Visitors to the Center will notice a glass display case of golf balls. Imprinted on them are such names as Bob Hope, Richard Nixon, and Frank Sinatra. These people and others--both famous and not so--were fortunate enough to have played on the Sunnylands golf course.

Dwight Eisenhower was the first president to tee off at the Sunnylands course, followed in time by Presidents Richard Nixon, Ronald Reagan, and George H.W. Bush, as well as Vice President Dan Quayle and Secretary of State George Shultz. In fact, Shultz and Reagan had a regular game at Sunnylands every New Year's Eve for several years.

Presidents Gerald Ford and George H.W. Bush on the Sunnylands golf course
First Lady Barbara Bush and Leonore Annenberg
President George H.W. Bush
President Ronald Reagan with, from left, Earle Jorgensen, Dr. Richard Rothman, Attorney General William French Smith, Secretary of State George Shultz, pro golfer Tom Watson, President Reagan, pro golfer Lee Trevino, Ambassador Annenberg, and Ambassador Charles Price.

Beyond politicians, stars of the golf world like Raymond Floyd, Arnold Palmer, Lee Trevino, and Tom Watson also had the privilege of playing at Sunnylands. "The course architect, Dick Wilson, was a genius," says Floyd, both a U.S. Open and PGA Championship winner. "What a mind you have to have to create 18 holes on nine greens. It's so cleverly thought out."

An Ingenious Course Restored

Dick Wilson designed the course in 1964, and parts of it were open for play even before Sunnylands was completely finished. Wilson, a highly-regarded golf course designer in the 1950s and '60s, built the Sunnylands course in a parkland style.

The Sunnylands course is unique for its distinctive landmarks. A magnolia tree sits on the seventh hole, given to the Annenbergs in 1972 by President Richard Nixon, who kept a set of clubs on the property.

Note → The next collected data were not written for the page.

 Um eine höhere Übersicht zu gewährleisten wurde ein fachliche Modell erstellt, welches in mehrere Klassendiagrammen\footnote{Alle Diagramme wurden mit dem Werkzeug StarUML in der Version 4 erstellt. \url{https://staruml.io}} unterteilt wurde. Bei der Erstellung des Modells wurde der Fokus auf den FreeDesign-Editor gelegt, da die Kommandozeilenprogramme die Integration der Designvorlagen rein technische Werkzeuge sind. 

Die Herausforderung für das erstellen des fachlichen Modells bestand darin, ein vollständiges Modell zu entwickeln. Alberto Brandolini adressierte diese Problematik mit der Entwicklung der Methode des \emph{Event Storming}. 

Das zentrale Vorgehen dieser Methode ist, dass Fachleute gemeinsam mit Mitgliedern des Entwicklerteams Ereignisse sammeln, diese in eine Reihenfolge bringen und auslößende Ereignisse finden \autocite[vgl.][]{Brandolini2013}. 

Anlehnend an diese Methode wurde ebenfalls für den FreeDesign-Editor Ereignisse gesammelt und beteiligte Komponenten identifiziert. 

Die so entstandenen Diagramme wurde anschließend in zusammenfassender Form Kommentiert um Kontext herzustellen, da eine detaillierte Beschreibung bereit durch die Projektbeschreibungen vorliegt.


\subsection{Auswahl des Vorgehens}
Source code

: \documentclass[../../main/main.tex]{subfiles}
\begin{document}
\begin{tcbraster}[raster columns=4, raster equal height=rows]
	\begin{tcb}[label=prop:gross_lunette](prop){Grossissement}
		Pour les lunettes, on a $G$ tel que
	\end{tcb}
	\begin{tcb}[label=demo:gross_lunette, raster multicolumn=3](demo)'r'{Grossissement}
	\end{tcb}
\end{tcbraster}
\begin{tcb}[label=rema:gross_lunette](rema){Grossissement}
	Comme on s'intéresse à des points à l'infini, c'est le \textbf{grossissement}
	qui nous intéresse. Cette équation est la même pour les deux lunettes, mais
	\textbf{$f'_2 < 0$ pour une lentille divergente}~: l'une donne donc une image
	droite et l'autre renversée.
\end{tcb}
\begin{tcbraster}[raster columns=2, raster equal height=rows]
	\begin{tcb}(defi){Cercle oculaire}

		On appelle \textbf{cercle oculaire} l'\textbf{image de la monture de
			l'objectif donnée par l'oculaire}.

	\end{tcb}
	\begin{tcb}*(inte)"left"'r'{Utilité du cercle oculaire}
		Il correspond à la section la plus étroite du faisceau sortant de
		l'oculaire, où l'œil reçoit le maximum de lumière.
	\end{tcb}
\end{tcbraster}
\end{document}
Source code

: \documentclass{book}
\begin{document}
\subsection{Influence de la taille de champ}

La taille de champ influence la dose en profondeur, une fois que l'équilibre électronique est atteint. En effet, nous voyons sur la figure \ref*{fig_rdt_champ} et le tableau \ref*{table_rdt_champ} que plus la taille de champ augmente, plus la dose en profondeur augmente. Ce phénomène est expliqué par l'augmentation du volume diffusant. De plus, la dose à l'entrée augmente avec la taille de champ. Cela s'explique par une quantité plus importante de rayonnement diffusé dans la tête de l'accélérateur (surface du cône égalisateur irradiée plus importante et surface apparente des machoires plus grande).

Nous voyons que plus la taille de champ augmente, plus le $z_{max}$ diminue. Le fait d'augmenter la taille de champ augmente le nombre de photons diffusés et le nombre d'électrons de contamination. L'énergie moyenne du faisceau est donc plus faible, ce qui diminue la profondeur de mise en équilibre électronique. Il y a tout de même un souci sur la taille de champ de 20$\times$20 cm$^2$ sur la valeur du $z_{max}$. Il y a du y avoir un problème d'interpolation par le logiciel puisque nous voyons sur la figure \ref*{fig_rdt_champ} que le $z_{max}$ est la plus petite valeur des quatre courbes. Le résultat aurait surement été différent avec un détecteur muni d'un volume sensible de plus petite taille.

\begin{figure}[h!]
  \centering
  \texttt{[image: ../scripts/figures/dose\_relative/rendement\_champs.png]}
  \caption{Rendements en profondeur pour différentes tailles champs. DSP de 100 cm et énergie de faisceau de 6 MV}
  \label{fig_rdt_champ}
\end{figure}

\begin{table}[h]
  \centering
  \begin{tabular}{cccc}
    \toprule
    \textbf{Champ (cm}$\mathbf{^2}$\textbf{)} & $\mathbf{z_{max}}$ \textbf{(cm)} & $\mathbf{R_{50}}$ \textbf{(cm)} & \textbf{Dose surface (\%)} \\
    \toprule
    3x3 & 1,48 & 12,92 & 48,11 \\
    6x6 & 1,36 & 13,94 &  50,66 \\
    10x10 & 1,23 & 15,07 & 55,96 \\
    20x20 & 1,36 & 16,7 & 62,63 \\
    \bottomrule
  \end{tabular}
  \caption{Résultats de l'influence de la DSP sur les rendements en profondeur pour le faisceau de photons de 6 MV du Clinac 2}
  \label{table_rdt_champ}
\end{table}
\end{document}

The tree came from a cutting taken from one at The Hermitage, the home of President Andrew Jackson in Nashville, Tennessee. On the fifth fairway is a 30-foot Kwakiutl totem pole. Canadian Ambassador Jack Hamilton Warrant suggested the piece in 1976, and the Annenbergs then commissioned it from Canadian First Nations artist Henry Hunt.

More recently, golf course designers Tim Jackson and David Kahn have given the Sunnylands course a modern facelift. With painstaking research into Wilson's original concept, the greens now average 8,000 to 9,000 square feet. This allows for a variety of pin placements along the double-looping, 9-hole, par 72 course.

Moreover, the course's irrigation system has been upgraded for efficiency and environmental sustainability. In addition, roughly 60 acres of turf grass were replaced with meadow grass and mulch to reduce water use.